In the 1830s, planters and land developers began to move into Arkansas, attracted by the rich Mississippi Alluvial Plain bottomlands. The alluvial lands, however, were subject to seasonal overflows. In addition, much of the bottomland was swampland, described by land surveyors as “unfit for cultivation.” The amount of inundated land in Arkansas was variously estimated at between 500,000 and 10,000,000 acres, which, by 1836, was potentially prime cotton-growing land.

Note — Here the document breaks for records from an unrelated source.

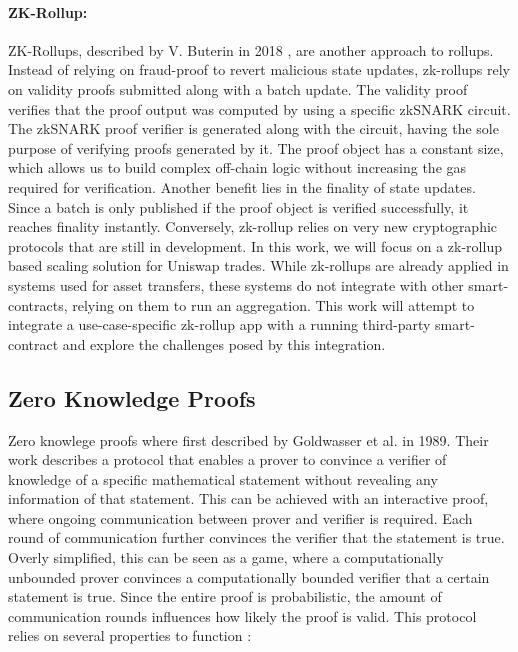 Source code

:\documentclass[../../thesis.tex]{subfiles}
\begin{document}
\paragraph{ZK-Rollup:}
ZK-Rollups, described by V. Buterin in 2018 \cite{vbuterin2018zkrollup}, are another approach to rollups. Instead of relying on fraud-proof to revert malicious state updates, zk-rollups rely on validity proofs submitted along with a batch update. The validity proof verifies that the proof output was computed by using a specific zkSNARK circuit. The zkSNARK proof verifier is generated along with the circuit, having the sole purpose of verifying proofs generated by it. The proof object has a constant size, which allows us to build complex off-chain logic without increasing the gas required for verification. Another benefit lies in the finality of state updates. Since a batch is only published if the proof object is verified successfully, it reaches finality instantly.
Conversely, zk-rollup relies on very new cryptographic protocols that are still in development. In this work, we will focus on a zk-rollup based scaling solution for Uniswap trades. While zk-rollups are already applied in systems used for asset transfers, these systems do not integrate with other smart-contracts, relying on them to run an aggregation. This work will attempt to integrate a use-case-specific zk-rollup app with a running third-party smart-contract and explore the challenges posed by this integration. 


\subsection{Zero Knowledge Proofs}
Zero knowlege proofs where first described by Goldwasser et al. \cite{goldwasser1989knowledge} in 1989. Their work describes a protocol that enables a prover to convince a verifier of knowledge of a specific mathematical statement without revealing any information of that statement. This can be achieved with an interactive proof, where ongoing communication between prover and verifier is required. Each round of communication further convinces the verifier that the statement is true. Overly simplified, this can be seen as a game, where a computationally unbounded prover convinces a computationally bounded verifier that a certain statement is true. Since the entire proof is probabilistic, the amount of communication rounds influences how likely the proof is valid. This protocol relies on several properties to function \cite{goldreich1994definitions}:
\end{document}
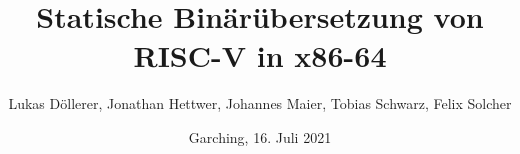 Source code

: %
%
%
%





\newcommand{\Datum}{\today}

\renewcommand{\PraesentationFusszeileZusatz}{Rechnerarchitektur-Großpraktikum 2021 | Statische Binärübersetzung von RISC-V in x86-64}

\title{Statische Binärübersetzung von RISC-V in x86-64}
\author{Lukas Döllerer, Jonathan Hettwer, Johannes Maier, Tobias Schwarz, Felix Solcher}
\date[\Datum]{Garching, 16. Juli 2021}
\subject{Statische Binärübersetzung von RISC-V in x86-64}




\PraesentationMasterStandard

\PraesentationTitelseite %




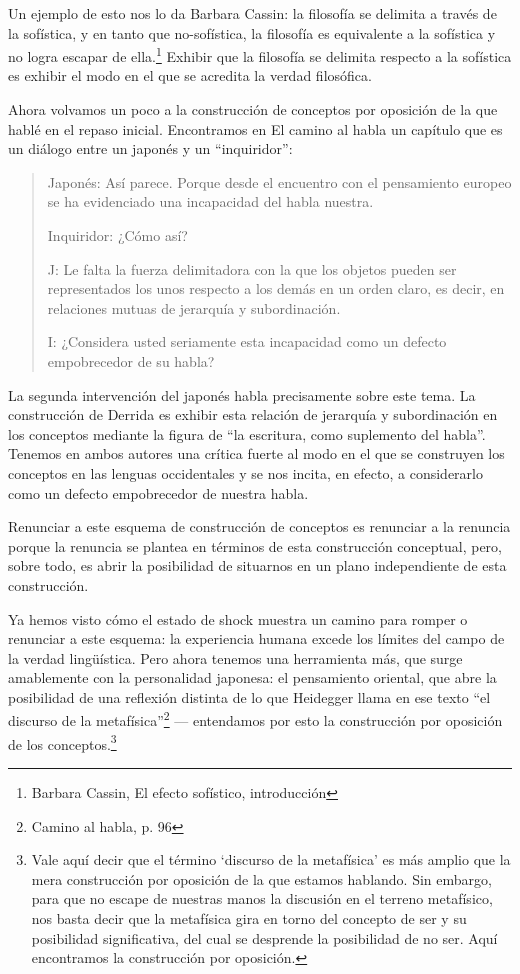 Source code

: Un ejemplo de esto nos lo da Barbara Cassin:
la filosofía se delimita a través de la
sofística, y en tanto que no-sofística, la
filosofía es equivalente a la sofística y no
logra escapar de ella.\footnote{Barbara
Cassin, El efecto sofístico, introducción}
Exhibir que la filosofía se delimita respecto
a la sofística es exhibir el modo en el que
se acredita la verdad filosófica.

Ahora volvamos un poco a la construcción de
conceptos por oposición de la que hablé en el
repaso inicial. Encontramos en El camino al
habla un capítulo que es un diálogo entre un
japonés y un ``inquiridor'':

\begin{quote}
Japonés: Así parece. Porque desde el
encuentro con el pensamiento europeo se ha
evidenciado una incapacidad del habla
nuestra.

Inquiridor: ¿Cómo así?

J: Le falta la fuerza delimitadora con la que
los objetos pueden ser representados los unos
respecto a los demás en un orden claro, es
decir, en relaciones mutuas de jerarquía y
subordinación.

I: ¿Considera usted seriamente esta
incapacidad como un defecto empobrecedor de
su habla?
\end{quote}

La segunda intervención del japonés habla
precisamente sobre este tema. La construcción
de Derrida es exhibir esta relación de
jerarquía y subordinación en los conceptos
mediante la figura de ``la escritura, como
suplemento del habla''. Tenemos en ambos
autores una crítica fuerte al modo en el que
se construyen los conceptos en las lenguas
occidentales y se nos incita, en efecto, a
considerarlo como un defecto empobrecedor de
nuestra habla.

Renunciar a este esquema de construcción de
conceptos es renunciar a la renuncia porque
la renuncia se plantea en términos de esta
construcción conceptual, pero, sobre todo, es
abrir la posibilidad de situarnos en un plano
independiente de esta construcción.

Ya hemos visto cómo el estado de shock
muestra un camino para romper o renunciar a
este esquema: la experiencia humana excede
los límites del campo de la verdad
lingüística. Pero ahora tenemos una
herramienta más, que surge amablemente con la
personalidad japonesa: el pensamiento
oriental, que abre la posibilidad de una
reflexión distinta de lo que Heidegger llama
en ese texto ``el discurso de la
metafísica''\footnote{Camino al habla, p. 96}
--- entendamos por esto la construcción por
oposición de los conceptos.\footnote{Vale
aquí decir que el término `discurso de la
metafísica' es más amplio que la mera
construcción por oposición de la que estamos
hablando. Sin embargo, para que no escape de
nuestras manos la discusión en el terreno
metafísico, nos basta decir que la metafísica
gira en torno del concepto de ser y su
posibilidad significativa, del cual se
desprende la posibilidad de no ser. Aquí
encontramos la construcción por oposición.}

Local planters built levees and dug ditches to reclaim the inundated land. The state supported these efforts by passing legislation in 1840 authorizing county courts to assess landowners a tax, which was used to fund the construction of levees. Even so, local efforts were never enough to hold back the seasonal floods or to drain the swamps.
The states on the Mississippi River, including Arkansas, lobbied the federal government for assistance or compensation for land reclamation. Millions of acres of land in the public domain, they argued, were made saleable through the reclamation efforts of the states and local landowners without compensation from the federal government. The states argued that since the federal government benefitted from these local reclamation efforts, levees were not an internal improvement local in nature, but instead were of national significance.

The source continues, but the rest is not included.